24.          A segunda questão a decidir por este tribunal prende-se com saber se o custo com cheques-viagem, suportado pela Requerente em 2003, configura, ou não, “despesa não documentada” e, consequentemente, se o mesmo deverá ou não ser sujeito a tributação autónoma à taxa de 50%, por aplicação da norma contida no n.º 1 do artigo 81.º do CIRC, na versão em vigor à data dos factos, cuja redação é a seguinte:

“1 - As despesas não documentadas são tributadas autonomamente, à taxa de 50 %, sem prejuízo da sua não consideração como custo nos termos do artigo 23.º”.

25.          A terceira questão é a que se prende com saber se há ou não vício de forma por deficiência de fundamentação do despacho de indeferimento da reclamação graciosa, no que diz respeito à sujeição a tributação autónoma de 6% das referidas despesas com receções e viagens.

26.          A quarta questão é a que se prende com saber se as despesas suportadas pela Requerente, em 2003, com receções e com viagens, no valor, respetivamente, de €280.634,45 e de € 114.879,50, configuram, ou não, despesas de representação e, consequentemente, saber se as mesmas estão, ou não, sujeitas a tributação autónoma à taxa de 6%, por aplicação da norma contida no n.º 6 do artigo 81.º do CIRC, na versão em vigor à data dos factos, cuja redação é a seguinte:

“6 - Consideram-se despesas de representação, nomeadamente, os encargos suportados com recepções, refeições, viagens, passeios e espectáculos oferecidos no País ou no estrangeiro a clientes ou a fornecedores ou ainda a quaisquer outras pessoas ou entidades”.

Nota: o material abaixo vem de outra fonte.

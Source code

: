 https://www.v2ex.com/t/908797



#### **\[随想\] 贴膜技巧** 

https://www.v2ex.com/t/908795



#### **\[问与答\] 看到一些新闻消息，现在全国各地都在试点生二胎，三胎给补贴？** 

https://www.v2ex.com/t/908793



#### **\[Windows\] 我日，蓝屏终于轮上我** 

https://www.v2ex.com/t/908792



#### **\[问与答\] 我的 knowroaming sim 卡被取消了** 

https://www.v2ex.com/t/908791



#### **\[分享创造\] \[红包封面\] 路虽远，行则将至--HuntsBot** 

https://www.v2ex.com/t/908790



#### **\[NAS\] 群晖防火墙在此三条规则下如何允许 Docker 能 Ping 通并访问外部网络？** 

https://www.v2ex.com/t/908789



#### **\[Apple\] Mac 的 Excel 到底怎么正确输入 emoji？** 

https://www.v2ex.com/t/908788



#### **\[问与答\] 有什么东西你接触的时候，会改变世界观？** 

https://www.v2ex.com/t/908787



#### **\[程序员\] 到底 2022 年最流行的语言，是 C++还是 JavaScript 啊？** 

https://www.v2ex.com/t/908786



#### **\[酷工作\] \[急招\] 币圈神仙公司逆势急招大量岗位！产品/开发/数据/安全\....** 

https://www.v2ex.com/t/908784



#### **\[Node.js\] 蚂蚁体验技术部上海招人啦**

27.          A resposta à quarta questão convoca também a norma contida no artigo 23.º, n.º 1, alínea b), do CIRC, cuja redação, na versão em vigor à data dos factos, é a seguinte:

“1 - Consideram-se custos ou perdas os que comprovadamente forem indispensáveis para a realização dos proveitos ou ganhos sujeitos a imposto ou para a manutenção da fonte produtora, nomeadamente os seguintes:

[…]

b) Encargos de distribuição e venda, abrangendo os de transportes, publicidade e colocação de mercadorias;

[…]”.

28.          Em caso de procedência do pedido de pronúncia arbitral, há que decidir, ainda, se a Requerente tem direito ao reembolso do imposto pago, acrescido de juros indemnizatórios.

 

§2. Aplicação do direito ao caso sub judice

Majoração de quotizações

29.          Conforme resulta da factualidade dada como provada, as quotas suplementares pagas pela Requerente à B..., no ano de 2003, foram fixadas nos termos estatutários pelo órgão competente para o efeito, estando a Requerente obrigada a esse pagamento [artigos 9.º, alínea a), 14.º, alínea i), e 23.º, alínea b), dos Estatutos da B...].

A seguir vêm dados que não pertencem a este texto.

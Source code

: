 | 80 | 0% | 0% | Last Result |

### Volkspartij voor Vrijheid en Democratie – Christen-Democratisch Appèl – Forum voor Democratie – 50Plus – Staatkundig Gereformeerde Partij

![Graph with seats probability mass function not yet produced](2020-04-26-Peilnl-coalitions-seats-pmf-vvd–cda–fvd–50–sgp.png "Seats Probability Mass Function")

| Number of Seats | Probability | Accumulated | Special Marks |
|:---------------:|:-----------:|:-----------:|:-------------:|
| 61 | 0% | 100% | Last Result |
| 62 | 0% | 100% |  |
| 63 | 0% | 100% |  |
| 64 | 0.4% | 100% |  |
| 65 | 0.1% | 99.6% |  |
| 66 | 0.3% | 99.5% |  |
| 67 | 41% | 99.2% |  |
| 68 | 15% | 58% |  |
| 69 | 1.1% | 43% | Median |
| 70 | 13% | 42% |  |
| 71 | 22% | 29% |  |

30.          Entende a Requerida que a Requerente não procedeu à junção de qualquer elemento probatório de que as quotizações suplementares se encontravam estabelecidas nos Estatutos da Associação.

31.          Sucede que o que a Requerente tinha que provar é que o pagamento das quotas suplementares foi feito “em conformidade com os estatutos” (e não, conforme parece pretender a Requerida, que as quotizações suplementares estavam estabelecidas nos estatutos), e essa prova foi feita documentalmente, quer nos presentes autos, quer junto da Requerida, conforme o revela o Processo Administrativo, não tendo a genuinidade dos documentos apresentados sido impugnada pela Requerida.

32.          O que está em causa é, pois, a interpretação do preceito contido no artigo 41.º, n.º 1, do CIRC.

33.          Importa saber se as quotas suplementares pagas pela Requerente configuram “quotizações pagas pelos associados a favor das associações empresariais em conformidade com os estatutos”, na expressão utilizada pelo legislador no artigo 41.º, n.º 1, do CIRC, em vigor à data dos factos.

34.          Resulta do elemento literal que a norma do artigo 41.º, n.º 1, do CIRC não exclui do benefício aí previsto as quotas que sejam pagas com caráter suplementar ou extraordinário, apenas exige que as mesmas tenham sido pagas “em conformidade com os estatutos”, o que aconteceu no caso vertente.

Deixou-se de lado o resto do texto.